O que o "Ermitão de Croisset" diria dos dias de
hoje, quando a propaganda insidiosa na tevê não poupa nem as crianças e tudo
gira em torno da vida de celebridades, de uma fulana famosa que teve um bebê, de
sicrano que se separou de beltrana ou traiu uma fulaninha? Qual o interesse em
saber que a princesa da Inglaterra está grávida?
Essas baboseiras são ainda mais graves num país
como o Brasil, cuja modernidade manca ou incompleta exclui milhões de jovens de
uma formação educacional consistente.
No começo da década de 1990, quando eu passava
uma temporada em Saint-Nazaire, um jovem operário entrou no meu apartamento para
consertar o vazamento de uma tubulação. Quando passou pela sala, viu um romance
em cima da mesa e exclamou:
Ah, Stendhal. Li vários livros dele, e o que
mais aprecio é esse mesmo: A Cartuxa de Parma.

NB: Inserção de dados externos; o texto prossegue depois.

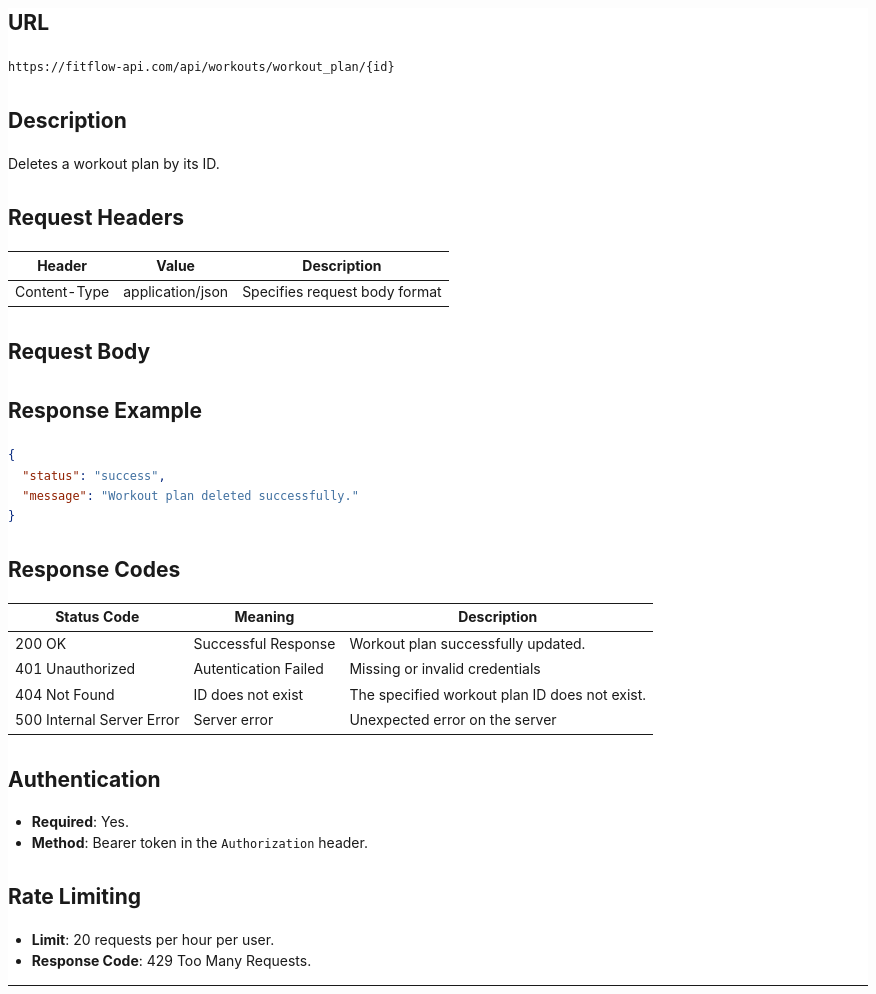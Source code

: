 ## URL
`https://fitflow-api.com/api/workouts/workout_plan/{id}`

## Description
Deletes a workout plan by its ID.

## Request Headers
| Header           | Value                 | Description                      |
|-----------------|----------------------|----------------------------------|
| Content-Type    | application/json     | Specifies request body format   |

## Request Body
```json

```

## Response Example
```json
{
  "status": "success",
  "message": "Workout plan deleted successfully."
}

```

## Response Codes
| Status Code | Meaning                     | Description                        |
|------------|----------------------------|------------------------------------|
| 200 OK     | Successful Response           | Workout plan successfully updated.   |
| 401 Unauthorized | Autentication Failed | Missing or invalid credentials    |
| 404 Not Found | ID does not exist | The specified workout plan ID does not exist.    |
| 500 Internal Server Error | Server error | Unexpected error on the server    |

## Authentication
- **Required**: Yes.
- **Method**: Bearer token in the `Authorization` header.

## Rate Limiting
- **Limit**: 20 requests per hour per user.
- **Response Code**: 429 Too Many Requests.

---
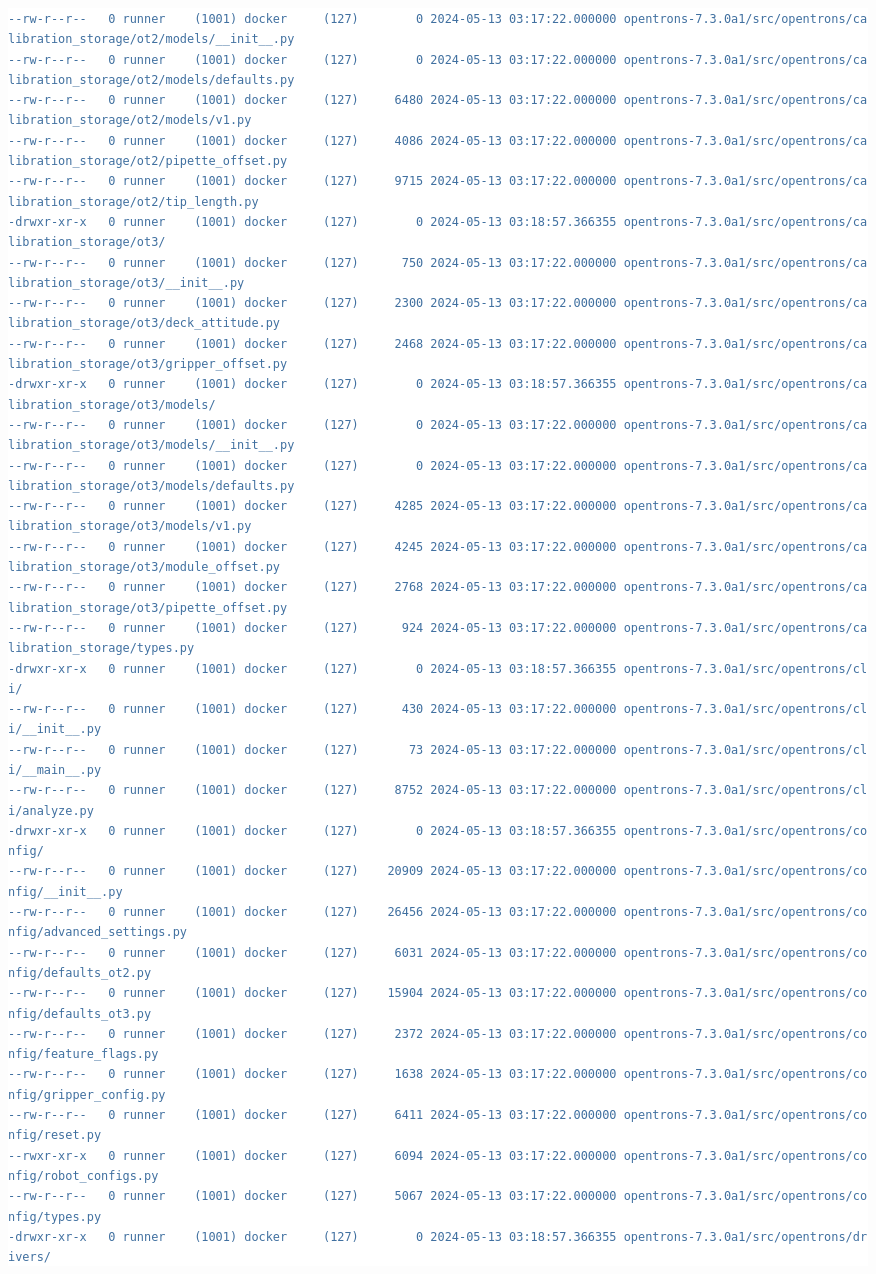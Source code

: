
 ```diff
--rw-r--r--   0 runner    (1001) docker     (127)        0 2024-05-13 03:17:22.000000 opentrons-7.3.0a1/src/opentrons/calibration_storage/ot2/models/__init__.py
--rw-r--r--   0 runner    (1001) docker     (127)        0 2024-05-13 03:17:22.000000 opentrons-7.3.0a1/src/opentrons/calibration_storage/ot2/models/defaults.py
--rw-r--r--   0 runner    (1001) docker     (127)     6480 2024-05-13 03:17:22.000000 opentrons-7.3.0a1/src/opentrons/calibration_storage/ot2/models/v1.py
--rw-r--r--   0 runner    (1001) docker     (127)     4086 2024-05-13 03:17:22.000000 opentrons-7.3.0a1/src/opentrons/calibration_storage/ot2/pipette_offset.py
--rw-r--r--   0 runner    (1001) docker     (127)     9715 2024-05-13 03:17:22.000000 opentrons-7.3.0a1/src/opentrons/calibration_storage/ot2/tip_length.py
-drwxr-xr-x   0 runner    (1001) docker     (127)        0 2024-05-13 03:18:57.366355 opentrons-7.3.0a1/src/opentrons/calibration_storage/ot3/
--rw-r--r--   0 runner    (1001) docker     (127)      750 2024-05-13 03:17:22.000000 opentrons-7.3.0a1/src/opentrons/calibration_storage/ot3/__init__.py
--rw-r--r--   0 runner    (1001) docker     (127)     2300 2024-05-13 03:17:22.000000 opentrons-7.3.0a1/src/opentrons/calibration_storage/ot3/deck_attitude.py
--rw-r--r--   0 runner    (1001) docker     (127)     2468 2024-05-13 03:17:22.000000 opentrons-7.3.0a1/src/opentrons/calibration_storage/ot3/gripper_offset.py
-drwxr-xr-x   0 runner    (1001) docker     (127)        0 2024-05-13 03:18:57.366355 opentrons-7.3.0a1/src/opentrons/calibration_storage/ot3/models/
--rw-r--r--   0 runner    (1001) docker     (127)        0 2024-05-13 03:17:22.000000 opentrons-7.3.0a1/src/opentrons/calibration_storage/ot3/models/__init__.py
--rw-r--r--   0 runner    (1001) docker     (127)        0 2024-05-13 03:17:22.000000 opentrons-7.3.0a1/src/opentrons/calibration_storage/ot3/models/defaults.py
--rw-r--r--   0 runner    (1001) docker     (127)     4285 2024-05-13 03:17:22.000000 opentrons-7.3.0a1/src/opentrons/calibration_storage/ot3/models/v1.py
--rw-r--r--   0 runner    (1001) docker     (127)     4245 2024-05-13 03:17:22.000000 opentrons-7.3.0a1/src/opentrons/calibration_storage/ot3/module_offset.py
--rw-r--r--   0 runner    (1001) docker     (127)     2768 2024-05-13 03:17:22.000000 opentrons-7.3.0a1/src/opentrons/calibration_storage/ot3/pipette_offset.py
--rw-r--r--   0 runner    (1001) docker     (127)      924 2024-05-13 03:17:22.000000 opentrons-7.3.0a1/src/opentrons/calibration_storage/types.py
-drwxr-xr-x   0 runner    (1001) docker     (127)        0 2024-05-13 03:18:57.366355 opentrons-7.3.0a1/src/opentrons/cli/
--rw-r--r--   0 runner    (1001) docker     (127)      430 2024-05-13 03:17:22.000000 opentrons-7.3.0a1/src/opentrons/cli/__init__.py
--rw-r--r--   0 runner    (1001) docker     (127)       73 2024-05-13 03:17:22.000000 opentrons-7.3.0a1/src/opentrons/cli/__main__.py
--rw-r--r--   0 runner    (1001) docker     (127)     8752 2024-05-13 03:17:22.000000 opentrons-7.3.0a1/src/opentrons/cli/analyze.py
-drwxr-xr-x   0 runner    (1001) docker     (127)        0 2024-05-13 03:18:57.366355 opentrons-7.3.0a1/src/opentrons/config/
--rw-r--r--   0 runner    (1001) docker     (127)    20909 2024-05-13 03:17:22.000000 opentrons-7.3.0a1/src/opentrons/config/__init__.py
--rw-r--r--   0 runner    (1001) docker     (127)    26456 2024-05-13 03:17:22.000000 opentrons-7.3.0a1/src/opentrons/config/advanced_settings.py
--rw-r--r--   0 runner    (1001) docker     (127)     6031 2024-05-13 03:17:22.000000 opentrons-7.3.0a1/src/opentrons/config/defaults_ot2.py
--rw-r--r--   0 runner    (1001) docker     (127)    15904 2024-05-13 03:17:22.000000 opentrons-7.3.0a1/src/opentrons/config/defaults_ot3.py
--rw-r--r--   0 runner    (1001) docker     (127)     2372 2024-05-13 03:17:22.000000 opentrons-7.3.0a1/src/opentrons/config/feature_flags.py
--rw-r--r--   0 runner    (1001) docker     (127)     1638 2024-05-13 03:17:22.000000 opentrons-7.3.0a1/src/opentrons/config/gripper_config.py
--rw-r--r--   0 runner    (1001) docker     (127)     6411 2024-05-13 03:17:22.000000 opentrons-7.3.0a1/src/opentrons/config/reset.py
--rwxr-xr-x   0 runner    (1001) docker     (127)     6094 2024-05-13 03:17:22.000000 opentrons-7.3.0a1/src/opentrons/config/robot_configs.py
--rw-r--r--   0 runner    (1001) docker     (127)     5067 2024-05-13 03:17:22.000000 opentrons-7.3.0a1/src/opentrons/config/types.py
-drwxr-xr-x   0 runner    (1001) docker     (127)        0 2024-05-13 03:18:57.366355 opentrons-7.3.0a1/src/opentrons/drivers/
```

E onde você os leu? Quando?
Aqui mesmo, ele disse. Na escola
secundária.
Era uma das escolas públicas daquela pequena
cidade no oeste da França.
Nicolas Sarkozy e outros presidentes
conservadores tentaram prejudicar o ensino de literatura e ciências humanas na
escola pública francesa, mas nenhum deles teve pleno êxito. Aprender a ler e a
pensar criticamente é um dos preceitos de uma sociedade democrática, e esse
mandamento republicano ainda vigora na França. O que os prefeitos e secretários
de Educação dos quase 5.700 municípios brasileiros dizem a esse respeito?
A precariedade da educação pública é um dos
problemas estruturais da América Latina. Até mesmo a Argentina, que já foi uma
exceção honrosa, começa a padecer desse mal.
Comecei essa crônica evocando a solidão de um
escritor em Guadalajara. Melhor assim: a solidão está na origem do romance
moderno, é um de seus pilares constitutivos e faz parte do trabalho da
imaginação do escritor e do leitor.
O tempo se encarrega de apagar todos os
cinquenta tons de cinza, e ainda arrasta para o esquecimento os crepúsculos,
cabanas e toda essa xaropada que finge ser literatura. Enquanto isso, Coração
das Trevas, publicada há mais de um século, é uma das novelas mais lidas por
leitores de língua inglesa.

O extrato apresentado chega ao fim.